Design Engineering

If the shoe does not fit must we change the foot?

Staff   

General DPN

There is a Big Bad Wolf chasing us these days. It is called Change.

One theme which comes up frequently these days in Canada is how drastically things are changing around us everywhere in this recession.

It could be either good or bad depending upon which side you are on, but remember that for centuries everyone has been lamenting that nothing remains the same. Empires have come and gone, civilizations have ebbed and flowed. Especially since the industrial revolution the pace of change has intensified.

We all know change is constant and yes, we know all progress and improvement constitutes change. So why are we all so scared of change? Well Ellen Glasgow, the American writer, summed it up All change is not growth; as all movement is not forward. Truly a lot of people are a bit shell shocked having seen change thrust down their throats for the sake of change driven by plain old greed. This greed is barely disguised and often sugar-coated to make it more palatable.

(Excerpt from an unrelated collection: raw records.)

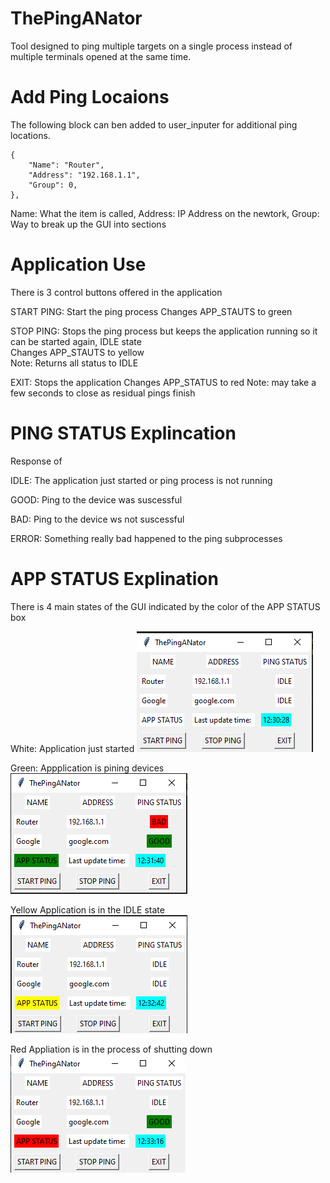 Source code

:# ThePingANator
Tool designed to ping multiple targets on a single process instead of multiple terminals opened at the same time.

# Add Ping Locaions
The following block can ben added to user_inputer for additional ping locations.

    {
        "Name": "Router",
        "Address": "192.168.1.1",
        "Group": 0,
    },

Name: What the item is called,
Address: IP Address on the newtork, 
Group: Way to break up the GUI into sections

# Application Use
There is 3 control buttons offered in the application

START PING:
    Start the ping process
    Changes APP_STAUTS to green

STOP PING:
    Stops the ping process but keeps the application running so it can be started again, IDLE state  
    Changes APP_STAUTS to yellow  
    Note: Returns all status to IDLE  

EXIT: 
    Stops the application
    Changes APP_STATUS to red
    Note: may take a few seconds to close as residual pings finish

# PING STATUS Explincation
Response of 

IDLE: The application just started or ping process is not running

GOOD: Ping to the device was suscessful

BAD: Ping to the device ws not suscessful 

ERROR: Something really bad happened to the ping subprocesses

# APP STATUS Explination
There is 4 main states of the GUI indicated by the color of the APP STATUS box

White:
    Application just started
    ![white](/Photos/WHITE.png)

Green:
    Appplication is pining devices
    ![green](/Photos/GREEN.png)

Yellow
    Application is in the IDLE state
    ![yellow](/Photos/YELLOW.png)

Red
    Appliation is in the process of shutting down
    ![red](/Photos/RED.png)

You cannot blame workers for being suspicious when massive layoffs are announced in the name of shareholder value only to see management walk away with disproportionate amounts of money in the form of bonuses or options, while many of those same poor shareholders only see their stocks decline, and watch in dismay as their own jobs disappear. The situation reminds me of the old Chinese curse, “May you live in interesting times.”

It is easy to forget that some of the change is inevitable. It will be less stressful, for example, to embrace it though sometimes a pinch of salt or holding your nose may be necessary.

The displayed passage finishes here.